UN special rapporteur calls for end to Zimbabwe economic sanctions

Thu, Nov 28, 2019
By publisher
2 MIN READ

Africa

ECONOMIC sanctions on Zimbabwe are helping push the southern African country to the brink of “man-made starvation,” UN rights expert Hilal Elver warned on Thursday.

Elver, who gave the warning called for the restrictions to be lifted. “I cannot stress enough the urgency of the situation.

“More than 60 per cent of the population of a country once seen as the breadbasket of Africa is now considered food-insecure,” Elver, the UN’s special rapporteur on the right to food.

She was speaking after a 10-day visit to Zimbabwe.

She attributed the crisis to poverty and unemployment, corruption, economic instability, hyperinflation, agricultural problems, natural disasters, and recurrent droughts, but also restrictive measures imposed by the United States and European Union.
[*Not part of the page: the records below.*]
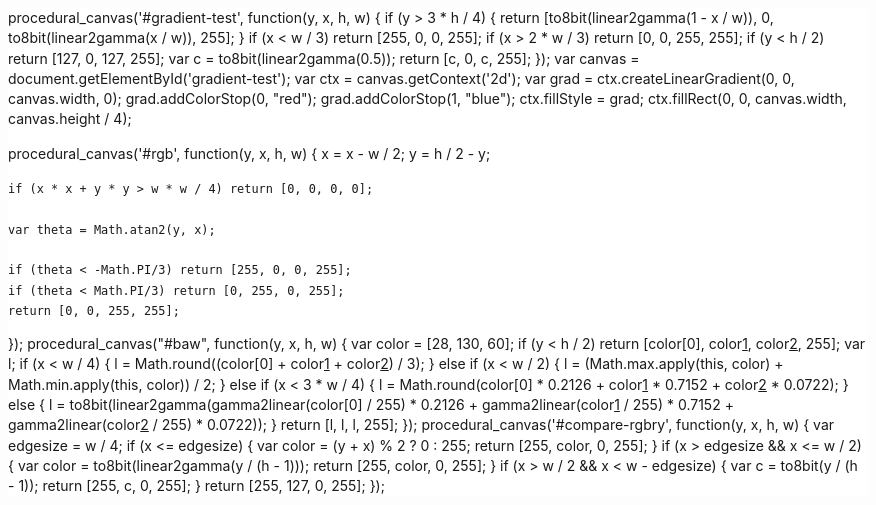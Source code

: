 procedural_canvas('#gradient-test', function(y, x, h, w) {
	if (y > 3 * h / 4) {
		return [to8bit(linear2gamma(1 - x / w)), 0, to8bit(linear2gamma(x / w)), 255];
	}
	if (x < w / 3) return [255, 0, 0, 255];
	if (x > 2 * w / 3) return [0, 0, 255, 255];
	if (y < h / 2) return [127, 0, 127, 255];
	var c = to8bit(linear2gamma(0.5));
	return [c, 0, c, 255];
});
var canvas = document.getElementById('gradient-test');
var ctx = canvas.getContext('2d');
var grad = ctx.createLinearGradient(0, 0, canvas.width, 0);
grad.addColorStop(0, "red");
grad.addColorStop(1, "blue");
ctx.fillStyle = grad;
ctx.fillRect(0, 0, canvas.width, canvas.height / 4);

procedural_canvas('#rgb', function(y, x, h, w) {
	x = x - w / 2;
	y = h / 2 - y;

	if (x * x + y * y > w * w / 4) return [0, 0, 0, 0];

	var theta = Math.atan2(y, x);

	if (theta < -Math.PI/3) return [255, 0, 0, 255];
	if (theta < Math.PI/3) return [0, 255, 0, 255];
	return [0, 0, 255, 255];
});
procedural_canvas("#baw", function(y, x, h, w) {
	var color = [28, 130, 60];
	if (y < h / 2) return [color[0], color[1], color[2], 255];
	var l;
	if (x < w / 4) {
		l = Math.round((color[0] + color[1] + color[2]) / 3);
	}
	else if (x < w / 2) {
		l = (Math.max.apply(this, color) + Math.min.apply(this, color)) / 2;
	}
	else if (x < 3 * w / 4) {
		l = Math.round(color[0] * 0.2126 + color[1] * 0.7152 + color[2] * 0.0722);
	}
	else {
		l = to8bit(linear2gamma(gamma2linear(color[0] / 255) * 0.2126 + gamma2linear(color[1] / 255) * 0.7152 + gamma2linear(color[2] / 255) * 0.0722));
	}
	return [l, l, l, 255];
});
procedural_canvas('#compare-rgbry', function(y, x, h, w) {
	var edgesize = w / 4;
	if (x <= edgesize) {
		var color = (y + x) % 2 ? 0 : 255;
		return [255, color, 0, 255];
	}
	if (x > edgesize && x <= w / 2) {
		var color = to8bit(linear2gamma(y / (h - 1)));
		return [255, color, 0, 255];
	}
	if (x > w / 2 && x < w - edgesize) {
		var c = to8bit(y / (h - 1));
		return [255, c, 0, 255];
	}
	return [255, 127, 0, 255];
});

[im]: https://www.imagemagick.org
[1]: http://www.ericbrasseur.org/gamma.html
[2]: https://www.youtube.com/watch?v=LKnqECcg6Gw
[3]: http://blog.johnnovak.net/2016/09/21/what-every-coder-should-know-about-gamma/
[4]: http://www.imagemagick.org/Usage/resize/#resize_colorspace
[5]: https://webkit.org/blog-files/color-gamut/comparison.html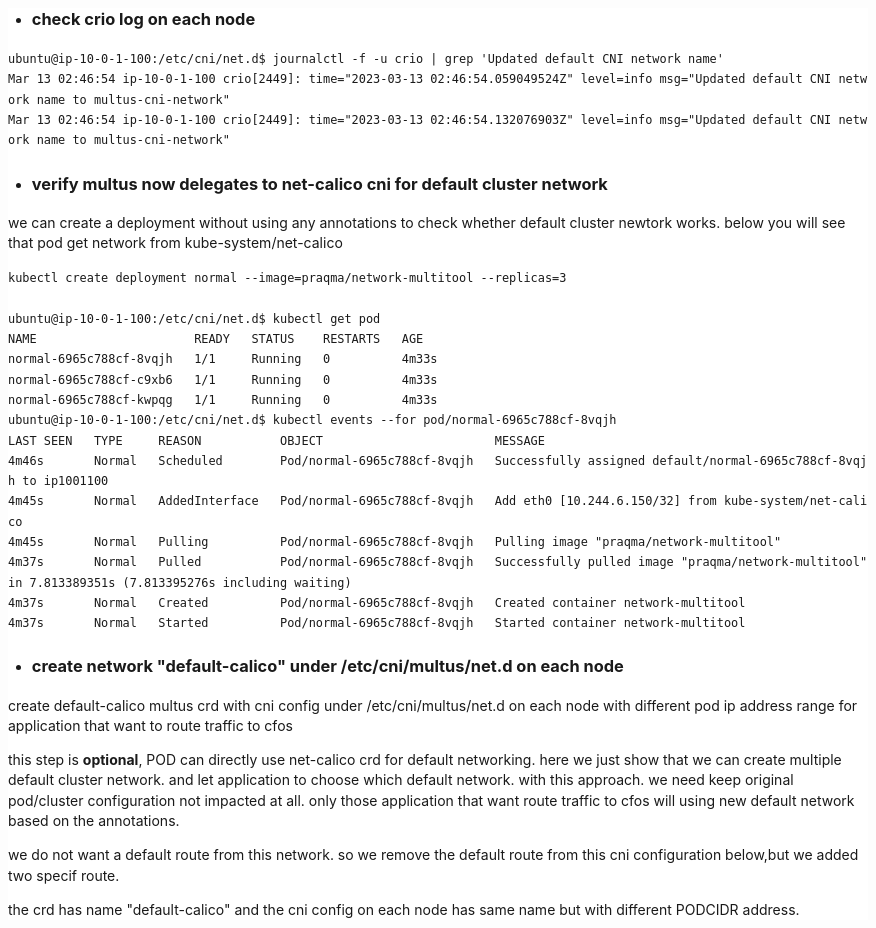- ### check crio log on each node

```
ubuntu@ip-10-0-1-100:/etc/cni/net.d$ journalctl -f -u crio | grep 'Updated default CNI network name'
Mar 13 02:46:54 ip-10-0-1-100 crio[2449]: time="2023-03-13 02:46:54.059049524Z" level=info msg="Updated default CNI network name to multus-cni-network"
Mar 13 02:46:54 ip-10-0-1-100 crio[2449]: time="2023-03-13 02:46:54.132076903Z" level=info msg="Updated default CNI network name to multus-cni-network"
```

- ### verify multus now delegates to net-calico cni for default cluster network 
we can create a deployment without using any annotations to check whether default cluster newtork works.
below you will see that pod get network from kube-system/net-calico
```
kubectl create deployment normal --image=praqma/network-multitool --replicas=3

ubuntu@ip-10-0-1-100:/etc/cni/net.d$ kubectl get pod
NAME                      READY   STATUS    RESTARTS   AGE
normal-6965c788cf-8vqjh   1/1     Running   0          4m33s
normal-6965c788cf-c9xb6   1/1     Running   0          4m33s
normal-6965c788cf-kwpqg   1/1     Running   0          4m33s
ubuntu@ip-10-0-1-100:/etc/cni/net.d$ kubectl events --for pod/normal-6965c788cf-8vqjh
LAST SEEN   TYPE     REASON           OBJECT                        MESSAGE
4m46s       Normal   Scheduled        Pod/normal-6965c788cf-8vqjh   Successfully assigned default/normal-6965c788cf-8vqjh to ip1001100
4m45s       Normal   AddedInterface   Pod/normal-6965c788cf-8vqjh   Add eth0 [10.244.6.150/32] from kube-system/net-calico
4m45s       Normal   Pulling          Pod/normal-6965c788cf-8vqjh   Pulling image "praqma/network-multitool"
4m37s       Normal   Pulled           Pod/normal-6965c788cf-8vqjh   Successfully pulled image "praqma/network-multitool" in 7.813389351s (7.813395276s including waiting)
4m37s       Normal   Created          Pod/normal-6965c788cf-8vqjh   Created container network-multitool
4m37s       Normal   Started          Pod/normal-6965c788cf-8vqjh   Started container network-multitool
```


- ###  create network "default-calico" under /etc/cni/multus/net.d on each node 

create default-calico multus crd with cni config under /etc/cni/multus/net.d on each node with different pod ip address range  for application that want to route traffic to cfos 

this step is **optional**, POD can directly use net-calico crd for default networking. here we just show that we can create multiple default cluster network. and let application to choose which default network. with this approach. we need keep original pod/cluster configuration not impacted at all. only those application that want route traffic to cfos will using new default network based on the annotations.

we do not want a default route from this network. so we remove the default route from this cni configuration below,but we added two specif route.

the crd has name "default-calico" and the cni config on each node has same name but with different PODCIDR address.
“Based on what I have learned during the course of this mission, … these economic sanctions worsen the existing inequalities and do not have any actual impact on their supposed targets.

“I urge the termination of all sanctions,” Elver said

Western sanctions were imposed on Zimbabwe over human rights violations during the rule of Robert Mugabe, who died in September, but also more recently in response to violence against protestors, civil society and opposition leaders.

Elver called on the Zimbabwean government to fulfil its human rights obligations, as well as reform the country’s agricultural and food system.

“If there is good management, it is possible to survive even during the drought periods,” she told journalists.

According to the World Food Programme, more than 5.5 million people in Zimbabwe are expected to lack adequate food supplies by the start of next year.

Elver said that she met people subsisting on just one portion of cooked maize a day. (dpa/NAN)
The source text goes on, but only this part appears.